Как бы играя с ребятами, поэт дает им почувствовать просторы нашей Родины. И все это написано увлекательно, емко и четко. А вот в стихотворении «Светлана» возникает фигура часового на далекой заставе.


 
Он стоит,
Над ним зарницы,
Он глядит на облака:
Над его ружьем границу
Переходят облака.
На зверей они похожи,
Только их нельзя поймать»
Спи. Тебя не потревожат.
Ты спокойно можешь спать.
 

Это обращение к маленькой героине стихотворения – Светлане полно непосредственности ив то же время многозначительности. Она должна знать, кто бережет безмятежный покой ее детства. А может, этот суровый человек в шинели ее отец? Не забывай, Светлана, чем ты ему обязана!..

Михалковский «Веселый турист» родствен замечательной песне Василия Лебедева–Кумача «Широка страна моя родная» и его же «Веселому ветру».


 
Он слышал и зверя и птицу,
В колючие лазил кусты.
Он трогал руками пшеницу,
Чудесные нюхал цветы.
И тучи над ним вместо крыши,
А вместо будильника гром.
И все, что он видел и слышал,
В тетрадку записывал он.
А чтобы еще интересней
И легче казалось идти,
Он пел, и веселая песня
Ему помогала в пути…
 

Но, пожалуй, самой большой удачей Сергея Михалкова была его поэма–сказка «Дядя Степа». Да сказка ли это, если в ней полно живых, современных деталей?

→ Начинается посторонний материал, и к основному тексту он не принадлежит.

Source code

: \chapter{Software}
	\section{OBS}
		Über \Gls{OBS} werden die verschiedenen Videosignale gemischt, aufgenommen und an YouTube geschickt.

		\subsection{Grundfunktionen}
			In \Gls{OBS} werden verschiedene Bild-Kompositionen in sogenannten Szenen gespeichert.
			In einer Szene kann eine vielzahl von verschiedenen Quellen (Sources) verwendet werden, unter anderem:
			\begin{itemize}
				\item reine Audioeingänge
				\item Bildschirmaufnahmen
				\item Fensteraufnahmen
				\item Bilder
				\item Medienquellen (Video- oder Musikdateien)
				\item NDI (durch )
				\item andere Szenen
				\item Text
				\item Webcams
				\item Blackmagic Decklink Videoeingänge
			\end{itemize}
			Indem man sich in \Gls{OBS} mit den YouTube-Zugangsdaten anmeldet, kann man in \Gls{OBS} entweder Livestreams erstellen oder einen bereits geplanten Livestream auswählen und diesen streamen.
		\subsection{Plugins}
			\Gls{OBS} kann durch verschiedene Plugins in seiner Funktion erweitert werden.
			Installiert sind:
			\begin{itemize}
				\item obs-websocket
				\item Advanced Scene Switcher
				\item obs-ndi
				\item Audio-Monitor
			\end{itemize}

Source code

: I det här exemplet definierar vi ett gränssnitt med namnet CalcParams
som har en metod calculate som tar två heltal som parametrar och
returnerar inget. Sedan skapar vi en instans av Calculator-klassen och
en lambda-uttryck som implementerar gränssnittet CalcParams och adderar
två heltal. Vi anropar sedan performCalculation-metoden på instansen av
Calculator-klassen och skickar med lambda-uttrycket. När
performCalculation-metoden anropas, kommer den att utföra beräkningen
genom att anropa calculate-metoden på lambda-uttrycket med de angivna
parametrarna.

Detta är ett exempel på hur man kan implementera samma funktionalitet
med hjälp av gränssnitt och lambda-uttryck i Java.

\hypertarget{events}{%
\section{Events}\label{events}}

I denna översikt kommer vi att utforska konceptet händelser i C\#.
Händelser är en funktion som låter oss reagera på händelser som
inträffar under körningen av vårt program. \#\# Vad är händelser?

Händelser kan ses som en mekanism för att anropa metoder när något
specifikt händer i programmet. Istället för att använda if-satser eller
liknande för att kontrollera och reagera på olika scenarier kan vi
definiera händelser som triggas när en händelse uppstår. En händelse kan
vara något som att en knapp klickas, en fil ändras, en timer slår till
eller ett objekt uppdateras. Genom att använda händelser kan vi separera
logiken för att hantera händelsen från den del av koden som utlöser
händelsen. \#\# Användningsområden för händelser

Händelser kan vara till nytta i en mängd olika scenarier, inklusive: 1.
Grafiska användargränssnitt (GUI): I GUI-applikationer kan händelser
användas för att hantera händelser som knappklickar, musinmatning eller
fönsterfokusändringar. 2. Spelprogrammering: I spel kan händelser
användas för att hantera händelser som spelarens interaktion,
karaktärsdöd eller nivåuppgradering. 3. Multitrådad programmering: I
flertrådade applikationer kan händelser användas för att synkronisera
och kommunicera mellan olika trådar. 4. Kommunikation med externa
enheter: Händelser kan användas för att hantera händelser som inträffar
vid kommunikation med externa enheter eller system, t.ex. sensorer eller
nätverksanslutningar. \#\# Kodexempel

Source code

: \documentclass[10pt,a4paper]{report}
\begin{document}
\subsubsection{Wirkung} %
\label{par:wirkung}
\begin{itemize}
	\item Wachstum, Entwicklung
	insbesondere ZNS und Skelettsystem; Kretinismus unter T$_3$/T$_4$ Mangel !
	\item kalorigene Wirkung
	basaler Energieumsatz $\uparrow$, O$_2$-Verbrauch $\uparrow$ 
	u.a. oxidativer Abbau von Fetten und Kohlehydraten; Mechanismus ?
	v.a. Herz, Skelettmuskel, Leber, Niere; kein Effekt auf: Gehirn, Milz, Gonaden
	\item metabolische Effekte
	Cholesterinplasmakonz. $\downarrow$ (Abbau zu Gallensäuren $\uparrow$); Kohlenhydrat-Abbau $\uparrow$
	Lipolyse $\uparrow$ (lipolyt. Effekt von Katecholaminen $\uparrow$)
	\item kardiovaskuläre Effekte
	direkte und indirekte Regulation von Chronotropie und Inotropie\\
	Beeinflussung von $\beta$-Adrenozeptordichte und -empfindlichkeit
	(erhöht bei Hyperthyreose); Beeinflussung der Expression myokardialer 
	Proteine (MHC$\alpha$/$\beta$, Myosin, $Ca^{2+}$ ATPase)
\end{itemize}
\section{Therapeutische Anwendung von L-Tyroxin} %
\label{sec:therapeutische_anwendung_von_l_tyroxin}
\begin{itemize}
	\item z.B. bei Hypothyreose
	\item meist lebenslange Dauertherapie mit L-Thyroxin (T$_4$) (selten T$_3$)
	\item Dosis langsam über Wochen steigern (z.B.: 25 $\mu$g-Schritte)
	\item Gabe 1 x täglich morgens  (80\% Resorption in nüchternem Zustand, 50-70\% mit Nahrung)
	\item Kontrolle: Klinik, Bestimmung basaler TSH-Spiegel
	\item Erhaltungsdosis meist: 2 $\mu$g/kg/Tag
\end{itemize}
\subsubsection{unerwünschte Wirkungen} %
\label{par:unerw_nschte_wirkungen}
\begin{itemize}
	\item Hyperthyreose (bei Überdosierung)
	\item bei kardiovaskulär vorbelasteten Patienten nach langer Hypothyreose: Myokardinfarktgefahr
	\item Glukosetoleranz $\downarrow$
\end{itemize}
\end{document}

Ведь недаром же мы в то время пели: «Мы рождены, чтоб сказку сделать былью!» Дядя Степа – и живой человек и поэтическая гипербола. Преувеличение только подчеркивает его замечательные реальные качества. Вот как сказал о Степане Степанове Владимир Луговской: «Отважный и добродушный, как и все большие люди, он проходит по нашим улицам…»


 
Все любили дядю Степу,
Уважали дядю Степу:
Был он самым лучшим другом
Всех ребят со всех дворов.
Он домой спешит с Арбата.
– Как живешь? – кричат ребята.
Он чихнет – ребята хором:
– Дядя Степа, будь здоров!
 

Много добрых и героических дел совершил Степан Степанов, ставший любимцем юных читателей. И не удивительно, что в конце концов автор изобразил его в форме военного моряка.


 
Кто, товарищи, знаком
С этим видным моряком?
Он идет,
Скрипят снежинки
У него под каблуком.
В складку форменные брюки.
Он в шинели под ремнем.
В шерстяных перчатках руки,
Якоря блестят на нем.
 

Дядя Степа обещал обрадованной детворе рассказать еще «сто историй». Почти через двадцать лет Михалков выполнил это обещание. К этому времени он сделал любимого героя… милиционером. Некоторые читатели, не столько маленькие, как большие, были удивлены. Чего греха таить? У нас есть еще отдельные дяди и тети с обывательской душонкой, которые пугают детишек милиционером, как в старину букой. А между тем это нужная и благородная профессия.


 
Он шагает по району
От двора и до двора.
И опять на нем погоны,
С пистолетом кобура.
Он с кокардой на фуражке.
Он в шинели под ремнем.
Герб страны блестит на пряжке —
Отразилось солнце в нем!
 

Прошли годы. И юные читатели, и наша общественность приняли продолжение «Дяди Степы», и теперь обе части зажили одной жизнью. Автор этой патриотической поэмы–сказки удостоен звания лауреата Ленинской премии.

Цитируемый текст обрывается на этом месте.